Walter Bumby (born 26 October 1860 – fourth ¼ 1936) was an English rugby union footballer who played in the 1880s and 1890s. He played at representative level for British Isles, and Lancashire, and at club level for Swinton (captain), as a half-back. Prior to Tuesday 2 June 1896, Swinton were a rugby union club.

==Background==
Walter Bumby was born in Pendlebury, Lancashire, and his death aged 76 was registered in Barton-upon-Irwell, Lancashire.

==Playing career==
Walter Bumby first played rugby for his local club in his home town of Pendlebury as a three-quarter back in 1879. He was selected for the more prestigious Swinton club during the 1880/81 season playing in his usual position. During the 1882 season he was switched to the half back and his success in that position saw the club adopt him behind the scrimmage from that point on.
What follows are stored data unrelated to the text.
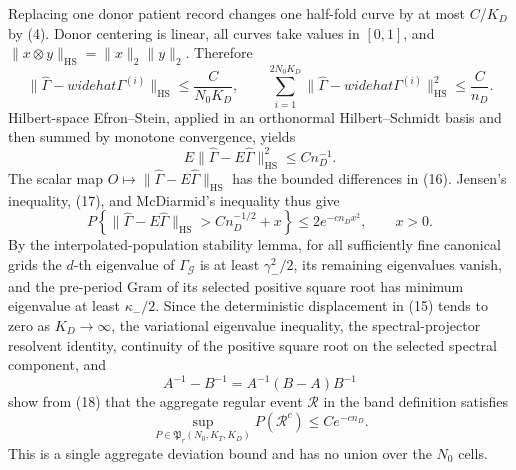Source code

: Replacing one donor patient record changes one half-fold curve by at most \(C/K_D\) by (4).  Donor centering is linear, all curves take values in \([0,1]\), and
\(\|x\otimes y\|_{\mathrm{HS}}=\|x\|_2\|y\|_2\).  Therefore
\[
 \|\widehat\Gamma-widehat\Gamma^{(i)}\|_{\mathrm{HS}}
 \le \frac{C}{N_0K_D},
 \qquad
 \sum_{i=1}^{2N_0K_D}
 \|\widehat\Gamma-widehat\Gamma^{(i)}\|_{\mathrm{HS}}^2
 \le \frac{C}{n_D}.
\tag{16}
\]
Hilbert-space Efron--Stein, applied in an orthonormal Hilbert--Schmidt basis and then summed by monotone convergence, yields
\[
 E\|\widehat\Gamma-E\widehat\Gamma\|_{\mathrm{HS}}^2
 \le Cn_D^{-1}.
\tag{17}
\]
The scalar map
\(O\mapsto\|\widehat\Gamma-E\widehat\Gamma\|_{\mathrm{HS}}\) has the bounded differences in (16).  Jensen's inequality, (17), and McDiarmid's inequality thus give
\[
 P\left\{\|\widehat\Gamma-E\widehat\Gamma\|_{\mathrm{HS}}
 >Cn_D^{-1/2}+x\right\}
 \le 2e^{-cn_Dx^2},\qquad x>0.
\tag{18}
\]
By the interpolated-population stability lemma, for all sufficiently fine canonical grids the \(d\)-th eigenvalue of \(\Gamma_{\mathcal G}\) is at least \(\gamma_-^2/2\), its remaining eigenvalues vanish, and the pre-period Gram of its selected positive square root has minimum eigenvalue at least \(\kappa_-/2\).  Since the deterministic displacement in (15) tends to zero as \(K_D\to\infty\), the variational eigenvalue inequality, the spectral-projector resolvent identity, continuity of the positive square root on the selected spectral component, and
\[
 A^{-1}-B^{-1}=A^{-1}(B-A)B^{-1}
\tag{19}
\]
show from (18) that the aggregate regular event \(\mathcal R\) in the band definition satisfies
\[
 \sup_{P\in\mathfrak P_r(N_0,K_T,K_D)}P(\mathcal R^c)
 \le Ce^{-cn_D}.
\tag{20}
\]
This is a single aggregate deviation bound and has no union over the \(N_0\) cells.

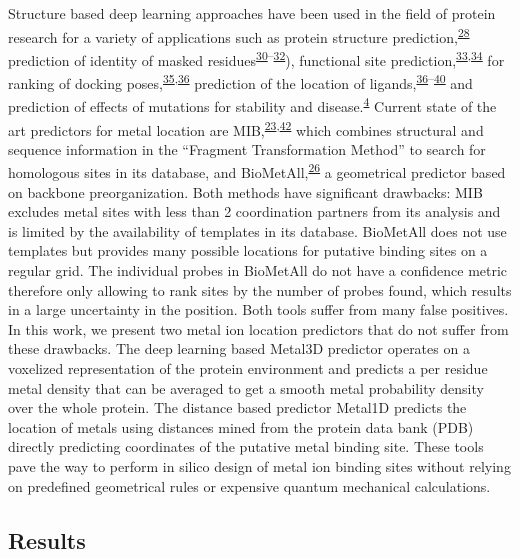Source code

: \documentclass[  ASAPversion,
  ,
  9pt]{elife}
\begin{document}
Structure based deep learning approaches have been used in the field of protein research for a variety of applications such as protein structure prediction,\textsuperscript{\protect\hyperlink{ref-yZfcMIwh}{28}} prediction of identity of masked residues\textsuperscript{\protect\hyperlink{ref-ls5kyxZ3}{30}--\protect\hyperlink{ref-6szq3cwi}{32}}), functional site prediction,\textsuperscript{\protect\hyperlink{ref-SGggOw7Z}{33},\protect\hyperlink{ref-MKP16DSu}{34}} for ranking of docking poses,\textsuperscript{\protect\hyperlink{ref-q224Kv8w}{35},\protect\hyperlink{ref-yBhqGkBa}{36}} prediction of the location of ligands,\textsuperscript{\protect\hyperlink{ref-yBhqGkBa}{36}--\protect\hyperlink{ref-9UNjBvCL}{40}} and prediction of effects of mutations for stability and disease.\textsuperscript{\protect\hyperlink{ref-4sXp2sDw}{4}}
Current state of the art predictors for metal location are MIB,\textsuperscript{\protect\hyperlink{ref-1HMhB3vxM}{23},\protect\hyperlink{ref-k859wJxx}{42}} which combines structural and sequence information in the ``Fragment Transformation Method'' to search for homologous sites in its database, and BioMetAll,\textsuperscript{\protect\hyperlink{ref-iHxzzTCG}{26}} a geometrical predictor based on backbone preorganization. Both methods have significant drawbacks: MIB excludes metal sites with less than 2 coordination partners from its analysis and is limited by the availability of templates in its database. BioMetAll does not use templates but provides many possible locations for putative binding sites on a regular grid. The individual probes in BioMetAll do not have a confidence metric therefore only allowing to rank sites by the number of probes found, which results in a large uncertainty in the position. Both tools suffer from many false positives. In this work, we present two metal ion location predictors that do not suffer from these drawbacks. The deep learning based Metal3D predictor operates on a voxelized representation of the protein environment and predicts a per residue metal density that can be averaged to get a smooth metal probability density over the whole protein. The distance based predictor Metal1D predicts the location of metals using distances mined from the protein data bank (PDB) directly predicting coordinates of the putative metal binding site. These tools pave the way to perform in silico design of metal ion binding sites without relying on predefined geometrical rules or expensive quantum mechanical calculations.

\hypertarget{results}{%
\subsection{Results}\label{results}}
\end{document}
During the 1882/83 season he was a constant choice in the Swinton team, amassing 23 tries.

Despite his success at club level, he found it difficult to break into the county team, and during the 1883/84 season he was the first choice reserve on four occasions, though never receiving a call-up. In 1885 he got his break, when he was selected to represent Lancashire, in a game against Cheshire. He again played for Lancashire in the 1887/88 season with games against Somerset and Durham.

In 1888 Bumby was invited to join the British Isles tour of New Zealand and Australia. He played in 23 games of the tour, scoring five tries, though the team played no matches against international opposition.

==Career==
Bumby was the landlord of a public house.

==Personal life==
Bumby married in 1890 in Barton-upon-Irwell, Lancashire.